Seminar: Dr. Nadal-Caraballo, U.S. Army Corps of Engineers, Research and Development Center

UNC Marine Sciences Professor and UNC Institute of Marine Sciences Director Rick Luettich hosts a seminar presented by Norberto Nadal-Caraballo, Ph.D..

Presenter Affiliations: Leader, Coastal Hazards and Stochastic Processes Group, Coastal and Hydraulics Laboratory, U.S. Army Engineer Research & Development Center

Title: Probabilistic Coastal Hazard Assessment and Uncertainty Quantification

Abstract: The methodology adopted by the U.S. Army Engineer Research & Development Center (ERDC) for estimating coastal hazards in areas susceptible to the effects of tropical or extratropical cyclones is termed Probabilistic Coastal Hazard Assessment (PCHA). The PCHA framework relies on probabilistic models for the estimation of storm-induced hazards, such as storm surge, waves and wind, along with their corresponding annual exceedance probabilities. StormSim (Storm Simulation System), developed by the Coastal and Hydraulics Laboratory (CHL) is the primary tool used for the joint probability analysis of storm forcing and responses. In the case of tropical cyclones, StormSim employs standard JPM-parameterization (i.e., reference location, heading direction, central pressure deficit, radius of maximum winds, translational speed, Holland B) and high-resolution meteorological and hydrodynamic modeling for the simulation of storm responses. To maximize coverage of the multivariate probability space, a Gaussian process metamodel (StormSim-GPM) is used to augment the number of storms in the synthetic tropical cyclone suite to the order of 10⁵ to 10⁶.
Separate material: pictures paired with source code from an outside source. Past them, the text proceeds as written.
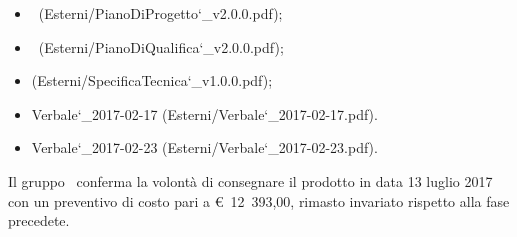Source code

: \documentclass[a4paper,12pt]{article}
\begin{document}
\begin{titlepage}
\begin{itemize}
			\item \pianodiprogettoRP\ (Esterni/PianoDiProgetto\char`_v2.0.0.pdf);
			\item \pianodiqualificaRP\ (Esterni/PianoDiQualifica\char`_v2.0.0.pdf);
			\item \specificatecnicaRP (Esterni/SpecificaTecnica\char`_v1.0.0.pdf);			
			\item Verbale\char`_2017-02-17 (Esterni/Verbale\char`_2017-02-17.pdf).
			\item Verbale\char`_2017-02-23 (Esterni/Verbale\char`_2017-02-23.pdf).
		\end{itemize}	
		Il gruppo \kaleidoscode\ conferma la volontà di consegnare il prodotto in data 13 luglio 2017
		 con un preventivo di costo pari a \hbox{\euro\ 12 393,00},
		  rimasto invariato rispetto alla fase precedete.\\ 
		

\end{titlepage}
\end{document}
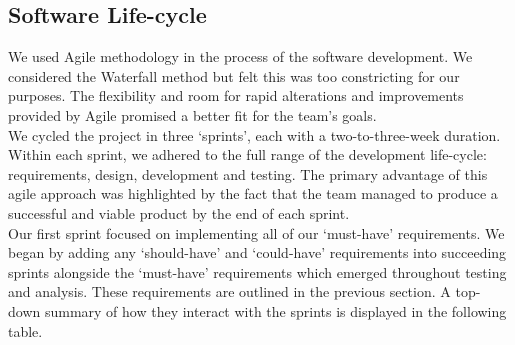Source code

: \documentclass[11pt, english]{article}
\begin{document}
	\subsection{Software Life-cycle}

	We used Agile methodology in the process of the software development. We considered the Waterfall method but felt this was too constricting for our purposes. The flexibility and room for rapid alterations and improvements provided by Agile promised a better fit for the team's goals.\\

	We cycled the project in three `sprints', each with a two-to-three-week duration. Within each sprint, we adhered to the full range of the development life-cycle: requirements, design, development and testing. The primary advantage of this agile approach was highlighted by the fact that the team managed to produce a successful and viable product by the end of each sprint.\\

	Our first sprint focused on implementing all of our `must-have' requirements. We began by adding any `should-have' and `could-have' requirements into succeeding sprints alongside the `must-have' requirements which emerged throughout testing and analysis. These requirements are outlined in the previous section. A top-down summary of how they interact with the sprints is displayed in the following table.
\end{document}
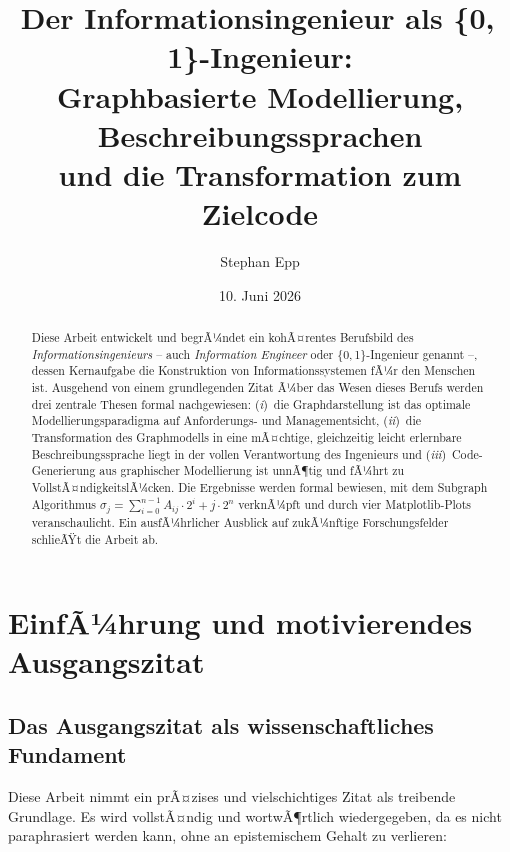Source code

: ﻿\documentclass[a4paper,12pt]{article}
\title{\textbf{Der Informationsingenieur als \{0,\,1\}-Ingenieur:\\
Graphbasierte Modellierung, Beschreibungssprachen\\
und die Transformation zum Zielcode}}
\author{Stephan Epp}
\date{10. Juni 2026}
\theoremstyle{definition}
\begin{document}
\sloppy

\maketitle

\begin{abstract}
Diese Arbeit entwickelt und begrÃ¼ndet ein kohÃ¤rentes Berufsbild des \emph{Informationsingenieurs}
-- auch \emph{Information Engineer} oder \{0,\,1\}-Ingenieur genannt --,
dessen Kernaufgabe die Konstruktion von Informationssystemen fÃ¼r den Menschen ist.
Ausgehend von einem grundlegenden Zitat Ã¼ber das Wesen dieses Berufs werden
drei zentrale Thesen formal nachgewiesen:
(\emph{i})~die Graphdarstellung ist das optimale Modellierungsparadigma auf Anforderungs- und
Managementsicht,
(\emph{ii})~die Transformation des Graphmodells in eine mÃ¤chtige, gleichzeitig leicht
erlernbare Beschreibungssprache liegt in der vollen Verantwortung des Ingenieurs und
(\emph{iii})~Code-Generierung aus graphischer Modellierung ist unnÃ¶tig und fÃ¼hrt zu
VollstÃ¤ndigkeitslÃ¼cken.
Die Ergebnisse werden formal bewiesen, mit dem Subgraph Algorithmus
$\sigma_j = \sum_{i=0}^{n-1} A_{ij} \cdot 2^i + j \cdot 2^n$ verknÃ¼pft und durch vier
Matplotlib-Plots veranschaulicht. Ein ausfÃ¼hrlicher Ausblick auf zukÃ¼nftige Forschungsfelder
schlieÃŸt die Arbeit ab.
\end{abstract}

\tableofcontents
\newpage

\section{EinfÃ¼hrung und motivierendes Ausgangszitat}

\subsection{Das Ausgangszitat als wissenschaftliches Fundament}

Diese Arbeit nimmt ein prÃ¤zises und vielschichtiges Zitat als treibende Grundlage. Es wird
vollstÃ¤ndig und wortwÃ¶rtlich wiedergegeben, da es nicht paraphrasiert werden kann, ohne an
epistemischem Gehalt zu verlieren:
\end{document}
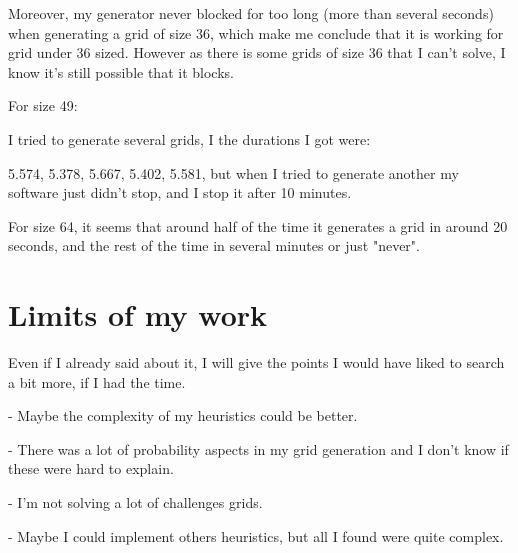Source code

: \documentclass{article}
\begin{document}
Moreover, my generator never blocked for too long (more than several seconds) when generating a grid of size 36, which make me conclude that it is working for grid under 36 sized. However as there is some grids of size 36 that I can't solve, I know it's still possible that it blocks.

\vspace{1\baselineskip}
For size 49:

I tried to generate several grids, I the durations I got were:

5.574, 5.378, 5.667, 5.402, 5.581, but when I tried to generate another my software just didn't stop, and I stop it after 10 minutes.

\vspace{1\baselineskip}
For size 64, it seems that around half of the time it generates a grid in around 20 seconds, and the rest of the time in several minutes or just "never".

\section{Limits of my work}

Even if I already said about it, I will give the points I would have liked to search a bit more, if I had the time.

- Maybe the complexity of my heuristics could be better.

- There was a lot of probability aspects in my grid generation and I don't know if these were hard to explain.

- I'm not solving a lot of challenges grids.

- Maybe I could implement others heuristics, but all I found were quite complex.
\end{document}
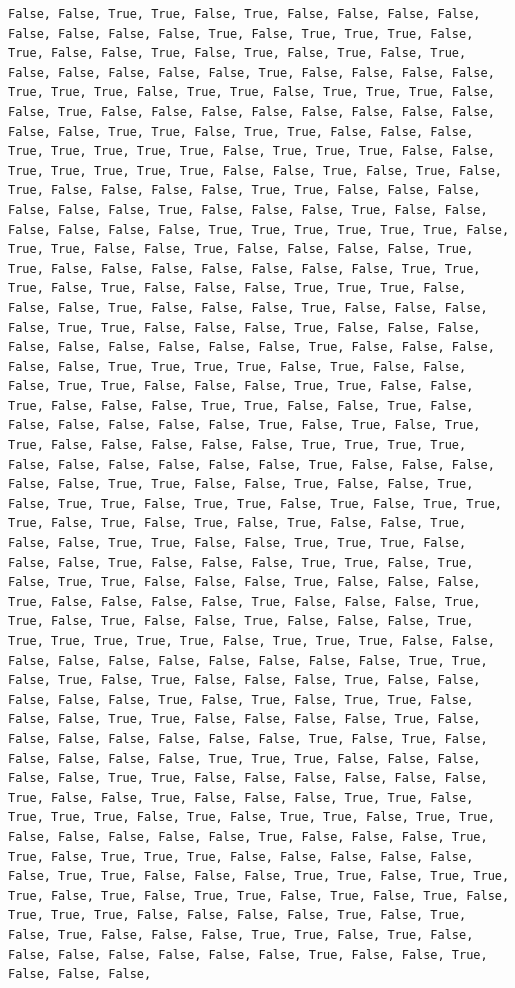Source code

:\documentclass[
  letterpaper,
  DIV=11,
  numbers=noendperiod]{scrartcl}
\begin{document}
\begin{verbatim}
False, False, True, True, False, True, False, False, False, False, False, False, False, False, True, False, True, True, True, False, True, False, False, True, False, True, False, True, False, True, False, False, False, False, False, True, False, False, False, False, True, True, True, False, True, True, False, True, True, True, False, False, True, False, False, False, False, False, False, False, False, False, False, True, True, False, True, True, False, False, False, True, True, True, True, True, False, True, True, True, False, False, True, True, True, True, True, False, False, True, False, True, False, True, False, False, False, False, True, True, False, False, False, False, False, False, True, False, False, False, True, False, False, False, False, False, False, True, True, True, True, True, True, False, True, True, False, False, True, False, False, False, False, True, True, False, False, False, False, False, False, False, True, True, True, False, True, False, False, False, True, True, True, False, False, False, True, False, False, False, True, False, False, False, False, True, True, False, False, False, True, False, False, False, False, False, False, False, False, False, True, False, False, False, False, False, True, True, True, True, False, True, False, False, False, True, True, False, False, False, True, True, False, False, True, False, False, False, True, True, False, False, True, False, False, False, False, False, False, True, False, True, False, True, True, False, False, False, False, False, True, True, True, True, False, False, False, False, False, False, True, False, False, False, False, False, True, True, False, False, True, False, False, True, False, True, True, False, True, True, False, True, False, True, True, True, False, True, False, True, False, True, False, False, True, False, False, True, True, False, False, True, True, True, False, False, False, True, False, False, False, True, True, False, True, False, True, True, False, False, False, True, False, False, False, True, False, False, False, False, True, False, False, False, True, True, False, True, False, False, True, False, False, False, True, True, True, True, True, True, False, True, True, True, False, False, False, False, False, False, False, False, False, False, True, True, False, True, False, True, False, False, False, True, False, False, False, False, False, True, False, True, False, True, True, False, False, False, True, True, False, False, False, False, True, False, False, False, False, False, False, False, True, False, True, False, False, False, False, False, True, True, True, False, False, False, False, False, True, True, False, False, False, False, False, False, True, False, False, True, False, False, False, True, True, False, True, True, True, False, True, False, True, True, False, True, True, False, False, False, False, False, True, False, False, False, True, True, False, True, True, True, False, False, False, False, False, False, True, True, False, False, False, True, True, False, True, True, True, False, True, False, True, True, False, True, False, True, False, True, True, True, False, False, False, False, True, False, True, False, True, False, False, False, True, True, False, True, False, False, False, False, False, False, False, True, False, False, True, False, False, False, 
\end{verbatim}
\end{document}
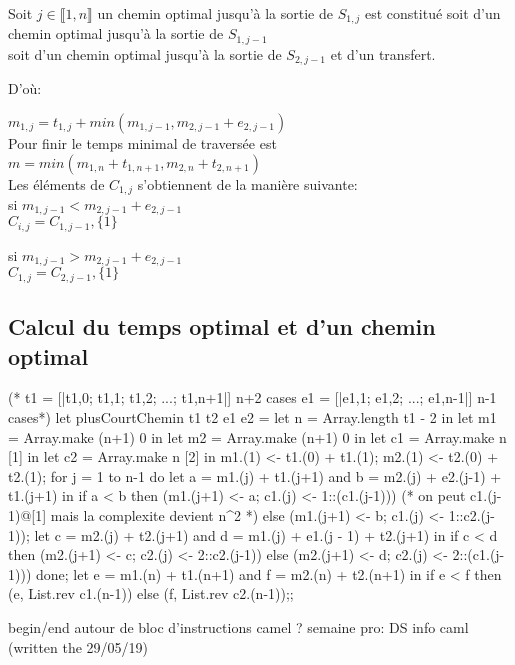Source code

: \documentclass{article}
\begin{document}
									Soit $j \in \llbracket 1, n \rrbracket$ un chemin optimal jusqu'à la sortie de $S_{1,j}$ est constitué soit d'un chemin optimal jusqu'à la sortie de $S_{1,j-1}$\\
									soit d'un chemin optimal jusqu'à la sortie de $S_{2, j-1}$ et d'un transfert.
									
									D'où:
									
									$m_{1,j} = t_{1,j} + min(m_{1,j-1}, m_{2,j-1} + e_{2,j-1})$\\
									Pour finir le temps minimal de traversée est\\
									$m = min(m_{1,n} + t_{1,n+1},m_{2,n} + t_{2, n+1})$\\
									Les éléments de $C_{1,j}$ s'obtiennent de la manière suivante:\\
									si $m_{1,j-1} < m_{2,j-1} + e_{2,j-1}$\\
									$C_{i,j} = C_{1,j-1}, \{1\}$
									
									si $m_{1,j-1} > m_{2,j-1} + e_{2,j-1}$\\
									$C_{1,j} = C_{2,j-1},\{1\}$
								
								\subsection{Calcul du temps optimal et d'un chemin optimal}
								
									\begin{case}
(* t1 = [|t1,0; t1,1; t1,2; ...; t1,n+1|] n+2 cases
e1 = [|e1,1; e1,2; ...; e1,n-1|] n-1 cases*)
let plusCourtChemin t1 t2 e1 e2 =
	let n = Array.length t1 - 2 in
	let m1 = Array.make (n+1) 0 in
	let m2 = Array.make (n+1) 0 in
	let c1 = Array.make n [1] in
	let c2 = Array.make n [2] in
	m1.(1) <- t1.(0) + t1.(1);
	m2.(1) <- t2.(0) + t2.(1);
	for j = 1 to n-1 do
		let a = m1.(j) + t1.(j+1) and
		b = m2.(j) + e2.(j-1) + t1.(j+1) in 
		if a < b then
			(m1.(j+1) <- a; c1.(j) <- 1::(c1.(j-1)))
			(* on peut c1.(j-1)@[1] mais la complexite devient n^2 *)
		else
			(m1.(j+1) <- b; c1.(j) <- 1::c2.(j-1));
		let c = m2.(j) + t2.(j+1) and
			d = m1.(j) + e1.(j - 1) + t2.(j+1) in
		if c < d then
			(m2.(j+1) <- c; c2.(j) <- 2::c2.(j-1))
		else
			(m2.(j+1) <- d; c2.(j) <- 2::(c1.(j-1)))
	done;
	let e = m1.(n) + t1.(n+1) and f = m2.(n) + t2.(n+1) in
	if e < f then (e, List.rev c1.(n-1))
	else (f, List.rev c2.(n-1));;
									\end{case}
					
					begin/end autour de bloc d'instructions camel ?
					semaine pro: DS info caml (written the 29/05/19)
					
\end{document}
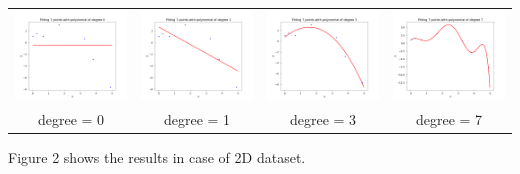 \documentclass[11pt]{article}
\begin{document}
\begin{center}
    \setlength\tabcolsep{0pt}
    \begin{tabular}{cccc}
      \includegraphics[width=5cm]{regression/1d-degree=0-train-fig.png}
        & \includegraphics[width=5cm]{regression/1d-degree=1-train-fig.png}
        &\includegraphics[width=5cm]{regression/1d-degree=3-train-fig.png}
          & \includegraphics[width=5cm]{regression/1d-degree=7-train-fig.png}\\
          degree = 0 & degree = 1
          & degree = 3 & degree = 7\\
    \end{tabular}
\end{center}

Figure 2 shows the results in case of 2D dataset.
\end{document}
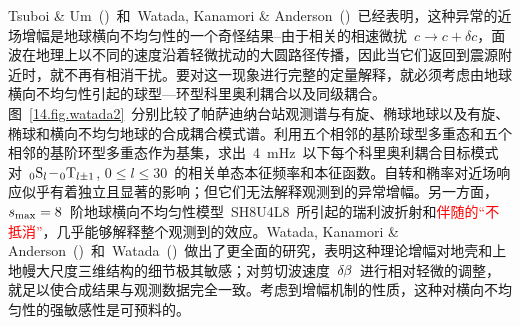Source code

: Tsuboi \& Um~(\citeyear{tsuboi&um93})~和~Watada, Kanamori \& Anderson~(\citeyear{watada&al93})~已经表明，这种异常的近场增幅是地球横向不均匀性的一个奇怪结果--由于相关的相速微扰~$c\rightarrow c+\delta c$，面波在地理上以不同的速度沿着轻微扰动的大圆路径传播，因此当它们返回到震源附近时，就不再有相消干扰。要对这一现象进行完整的定量解释，就必须考虑由地球横向不均匀性引起的球型—环型科里奥利耦合以及同级耦合。图~\ref{14.fig.watada2}~分别比较了帕萨迪纳台站观测谱与有旋、椭球地球以及有旋、椭球和横向不均匀地球的合成耦合模式谱。利用五个相邻的基阶球型多重态和五个相邻的基阶环型多重态作为基集，求出~4~mHz~以下每个科里奥利耦合目标模式对~${}_0{\rm S}_l\!-\!{}_0{\rm T}_{l\pm1}$, $0\leq l\leq 30$~的相关单态本征频率和本征函数。自转和椭率对近场响应似乎有着独立且显著的影响；但它们无法解释观测到的异常增幅。另一方面，$s_{\rm max}=8$~阶地球横向不均匀性模型~SH8U4L8~所引起的瑞利波折射和\textcolor{red}{伴随的“不抵消”}，几乎能够解释整个观测到的效应。Watada, Kanamori \& Anderson~(\citeyear{watada&al93})~和~Watada~(\citeyear{watada95})~做出了更全面的研究，表明这种理论增幅对地壳和上地幔大尺度三维结构的细节极其敏感；对剪切波速度~$\delta\hspace{-0.2 mm}\beta$~进行相对轻微的调整，就足以使合成结果与观测数据完全一致。考虑到增幅机制的性质，这种对横向不均匀性的强敏感性是可预料的。
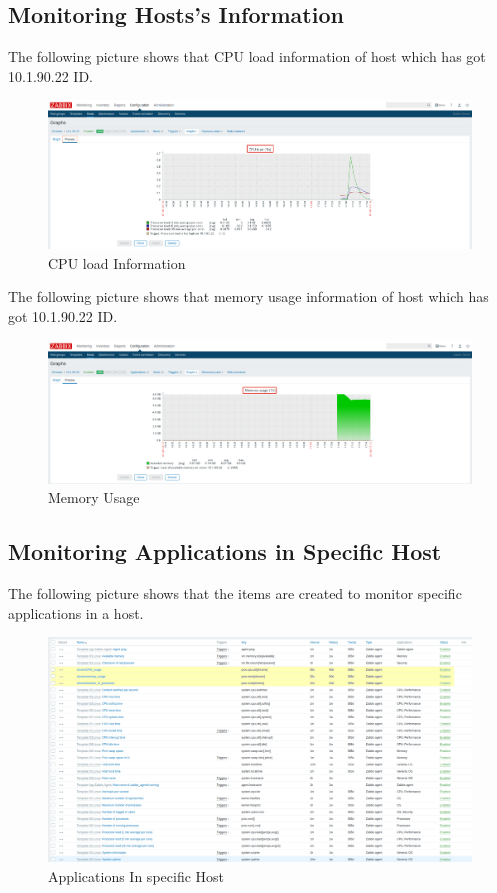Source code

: \documentclass{article}
\begin{document}
\subsection{ Monitoring Hosts’s Information}

The following picture shows that CPU load information of host which has got 10.1.90.22 ID.

\begin{figure}[H]
\centering
\includegraphics[scale=0.3,width=\linewidth]{ana_host_cpu}
\caption{CPU load Information}
\end{figure}


The following picture shows that memory usage information of host which has got 10.1.90.22 ID.

\begin{figure}[H]
\centering
\includegraphics[scale=0.3,width=\linewidth]{ana_host_memory}
\caption{Memory Usage}
\end{figure}



\subsection{ Monitoring Applications in Specific Host}

The following picture shows that the items are created to monitor specific applications in a host. 

\begin{figure}[H]
\centering
\includegraphics[scale=0.3,width=\linewidth]{item_eklendi1}
\caption{Applications In specific Host}
\end{figure}
\end{document}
PCHA results are deployed via the Coastal Hazards System (CHS) website. CHS is unique in that it is currently the only database providing coastal storm hazard results on a national scale. Uncertainty quantification is an integral part of the PCHA framework. Epistemic uncertainty, in particular, can be characterized by the application of different, technically defensible, data, methods, and models relevant to hazard assessment, resulting in families of hazard curves. The quantification of epistemic uncertainty associated with the computation of storm recurrence rate, definition of univariate distributions and joint probability of storm parameters, development of the synthetic storms, and storm suite augmentation methods can be achieved through numerical experimentation. Findings from uncertainty quantification experiments are used to inform and improve the PCHA methodologies. Ongoing CHL efforts include the update of PCHA results for North Atlantic Coast Comprehensive Study (Virginia to Maine), the Coastal Texas Study, and the South Atlantic Coast Comprehensive Study Phase I (North Carolina to South Florida + Caribbean) and Phase II (South Florida to Mississippi).